Addressing the Controversial Echo Studies

This post was authored by Neil J. Weissman, MD, FASE, FACC, president-elect of the American Society of Echocardiography.

Last week, JAMA Internal Medicine published two articles which have gotten substantial media attention questioning the value of echocardiography.  Both studies examine the utility of echocardiography in different settings.

The first study, Appropriate Use and Clinical Impact of Transthoracic Echocardiography (TTE) found that, while approximately 92 percent of echoes performed in April 2011 were deemed “appropriate” using Appropriate Use Criteria (AUC), only about 1 in 3 resulted in an “active change in care.” The media contend that these results imply that the 2011 AUC for Echocardiography, which were endorsed by the ACC and ASE in partnership with other subspecialty organizations, are flawed and that an echo should only be performed if it is likely to result in an active change in care.  Of special concern is the contention that these results could be extrapolated to the population as a whole, and could result in $230 million dollars of savings for Medicare.

The second study, Echocardiographic Screening of the General Population and Long-term Survival, found that echocardiographic screening for structural and valvular heart disease in the general population provided no benefit for mortality or for the risk of myocardial infarction or stroke.

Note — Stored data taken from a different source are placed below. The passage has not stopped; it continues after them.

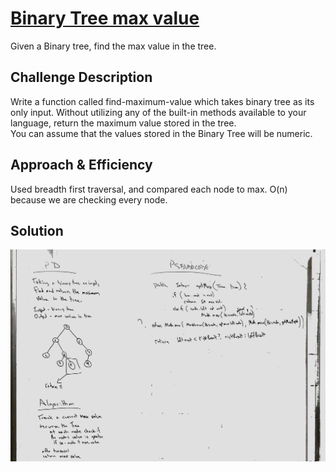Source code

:# [Binary Tree max value](../src/main/java/code/challenges/BinaryTree.java)
Given a Binary tree, find the max value in the tree.

## Challenge Description
Write a function called find-maximum-value which takes binary tree as its only input. Without utilizing any of the built-in methods available to your language, return the maximum value stored in the tree.  
 You can assume that the values stored in the Binary Tree will be numeric.
## Approach & Efficiency
Used breadth first traversal, and compared each node to max.
O(n) because we are checking every node.

## Solution
![Whiteboard](../assets/whiteboard_Binary_Tree_max.jpg)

While these studies make some interesting points, it is important to remember that echocardiography is safe, relatively low-cost, and often the only way to accurately detect a variety of disease states.  Echocardiograms are beneficial in many ways, including confirming that the management plan already in place is the correct one. As pointed out in the accompanying editorial by William Armstrong, MD, FACC, and Kim A. Eagle, MD, MACC, performing an echocardiogram and then maintaining the same care does not indicate that the study was inappropriate. Consider an oncology patient on chemotherapy where the clinician is concerned about cardiotoxicity.  An echocardiogram that demonstrates normal left ventricular function that allows continuation of life-saving chemotherapy is extremely valuable but, as per this study, would be classified as “no change in therapy.”  

Both the ACC and ASE continue to focus on efforts to ensure that the appropriate cardiovascular test is performed on the right person at the right time to promote patient safety and optimal cardiac health. Neither organization supports using echo to screen low-risk, asymptomatic patients, nor does the AUC endorse this type of generalized screening.

As part of the commitment to ensuring the appropriate use of echocardiography, ASE is a partner in the Choosing Wisely® campaign, of which ACC is also a partner. The campaign is an important effort spearheaded by the American Board of Internal Medicine Foundation to help identify and act on overuse or misuse of tests or procedures in the health care system. Additionally, as the result of a grant from the Robert Johnson Wood Foundation, ASE will soon be releasing a free mobile Echo AUC app, an interactive tool designed to help physicians determine if an echo is appropriate for a specific patient.